== Required action ==
Across these entries, report how many lines include the string "table", with nothing but the number.
● ● ●
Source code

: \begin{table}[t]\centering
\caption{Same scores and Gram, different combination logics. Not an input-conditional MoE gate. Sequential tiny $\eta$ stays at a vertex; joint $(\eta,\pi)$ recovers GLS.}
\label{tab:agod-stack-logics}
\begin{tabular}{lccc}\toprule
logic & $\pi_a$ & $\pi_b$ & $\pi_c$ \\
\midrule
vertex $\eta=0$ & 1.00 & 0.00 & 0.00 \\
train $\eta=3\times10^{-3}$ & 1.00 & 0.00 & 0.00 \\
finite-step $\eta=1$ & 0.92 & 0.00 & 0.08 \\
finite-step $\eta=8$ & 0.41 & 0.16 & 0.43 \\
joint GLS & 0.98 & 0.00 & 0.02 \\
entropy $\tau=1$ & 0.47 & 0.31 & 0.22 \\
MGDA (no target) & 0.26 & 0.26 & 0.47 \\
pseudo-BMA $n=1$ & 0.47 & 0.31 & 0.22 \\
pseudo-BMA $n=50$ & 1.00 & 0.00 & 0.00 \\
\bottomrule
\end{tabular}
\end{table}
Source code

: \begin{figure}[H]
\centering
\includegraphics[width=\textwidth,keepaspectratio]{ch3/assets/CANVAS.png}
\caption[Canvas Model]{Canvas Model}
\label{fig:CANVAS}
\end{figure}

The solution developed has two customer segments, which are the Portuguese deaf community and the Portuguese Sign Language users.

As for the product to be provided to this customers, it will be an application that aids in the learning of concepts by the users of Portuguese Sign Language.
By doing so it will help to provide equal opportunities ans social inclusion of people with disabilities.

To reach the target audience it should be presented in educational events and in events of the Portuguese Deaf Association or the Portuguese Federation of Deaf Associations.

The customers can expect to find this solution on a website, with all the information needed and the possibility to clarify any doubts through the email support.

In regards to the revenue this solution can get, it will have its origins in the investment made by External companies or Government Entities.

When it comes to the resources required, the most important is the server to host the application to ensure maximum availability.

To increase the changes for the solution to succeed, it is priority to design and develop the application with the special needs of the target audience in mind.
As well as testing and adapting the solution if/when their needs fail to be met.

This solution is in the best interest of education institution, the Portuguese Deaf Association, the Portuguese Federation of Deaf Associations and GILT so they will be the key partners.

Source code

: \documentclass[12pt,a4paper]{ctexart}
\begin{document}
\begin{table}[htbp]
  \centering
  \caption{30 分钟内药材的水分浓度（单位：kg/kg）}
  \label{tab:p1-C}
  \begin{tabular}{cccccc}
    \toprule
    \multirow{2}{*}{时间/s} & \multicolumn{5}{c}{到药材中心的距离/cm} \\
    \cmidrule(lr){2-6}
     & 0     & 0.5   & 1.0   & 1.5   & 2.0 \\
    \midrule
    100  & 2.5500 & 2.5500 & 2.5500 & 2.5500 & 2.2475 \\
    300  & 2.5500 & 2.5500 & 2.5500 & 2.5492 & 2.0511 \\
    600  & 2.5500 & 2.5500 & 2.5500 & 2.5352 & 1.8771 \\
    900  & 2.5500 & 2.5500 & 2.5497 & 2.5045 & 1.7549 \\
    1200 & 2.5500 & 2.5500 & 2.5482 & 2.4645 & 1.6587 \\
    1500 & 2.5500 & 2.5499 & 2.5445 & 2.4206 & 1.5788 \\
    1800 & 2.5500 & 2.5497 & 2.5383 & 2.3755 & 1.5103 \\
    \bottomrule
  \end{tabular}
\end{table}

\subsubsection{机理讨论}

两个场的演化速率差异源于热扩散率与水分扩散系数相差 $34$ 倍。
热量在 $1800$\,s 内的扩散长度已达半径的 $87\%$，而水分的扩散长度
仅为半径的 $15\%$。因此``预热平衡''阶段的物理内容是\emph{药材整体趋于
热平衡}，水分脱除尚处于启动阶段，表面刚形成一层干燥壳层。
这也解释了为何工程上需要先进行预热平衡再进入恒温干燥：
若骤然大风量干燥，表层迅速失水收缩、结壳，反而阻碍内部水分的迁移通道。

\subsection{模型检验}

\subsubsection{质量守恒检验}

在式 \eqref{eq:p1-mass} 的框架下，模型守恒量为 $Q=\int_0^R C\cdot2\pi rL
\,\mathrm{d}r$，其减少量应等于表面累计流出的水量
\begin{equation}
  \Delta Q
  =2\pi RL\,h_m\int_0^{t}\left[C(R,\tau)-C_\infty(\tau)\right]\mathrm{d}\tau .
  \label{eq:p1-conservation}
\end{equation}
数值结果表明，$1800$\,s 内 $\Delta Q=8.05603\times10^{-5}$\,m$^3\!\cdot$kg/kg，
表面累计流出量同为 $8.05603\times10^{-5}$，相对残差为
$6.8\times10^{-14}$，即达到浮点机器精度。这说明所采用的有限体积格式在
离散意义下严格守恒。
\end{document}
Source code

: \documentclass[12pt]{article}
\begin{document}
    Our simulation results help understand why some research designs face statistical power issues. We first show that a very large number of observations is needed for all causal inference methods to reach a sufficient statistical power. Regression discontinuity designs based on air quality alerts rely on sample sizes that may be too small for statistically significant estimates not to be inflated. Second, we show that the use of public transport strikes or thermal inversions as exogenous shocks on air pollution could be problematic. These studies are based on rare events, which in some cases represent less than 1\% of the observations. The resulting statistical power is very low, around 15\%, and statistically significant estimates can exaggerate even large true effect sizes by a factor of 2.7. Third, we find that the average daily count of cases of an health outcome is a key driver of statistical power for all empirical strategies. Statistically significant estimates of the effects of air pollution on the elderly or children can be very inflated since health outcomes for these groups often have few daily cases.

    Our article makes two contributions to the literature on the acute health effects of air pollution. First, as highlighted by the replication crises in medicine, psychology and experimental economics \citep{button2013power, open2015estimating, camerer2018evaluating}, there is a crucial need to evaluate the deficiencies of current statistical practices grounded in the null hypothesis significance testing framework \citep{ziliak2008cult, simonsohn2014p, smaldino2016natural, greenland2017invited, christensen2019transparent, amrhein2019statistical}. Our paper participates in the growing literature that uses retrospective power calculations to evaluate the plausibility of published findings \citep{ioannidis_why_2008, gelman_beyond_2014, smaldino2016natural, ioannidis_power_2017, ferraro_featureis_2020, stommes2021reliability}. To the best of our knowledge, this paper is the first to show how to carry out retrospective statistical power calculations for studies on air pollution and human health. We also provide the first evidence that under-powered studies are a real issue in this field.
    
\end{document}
● ● ●
== Solved problem ==
4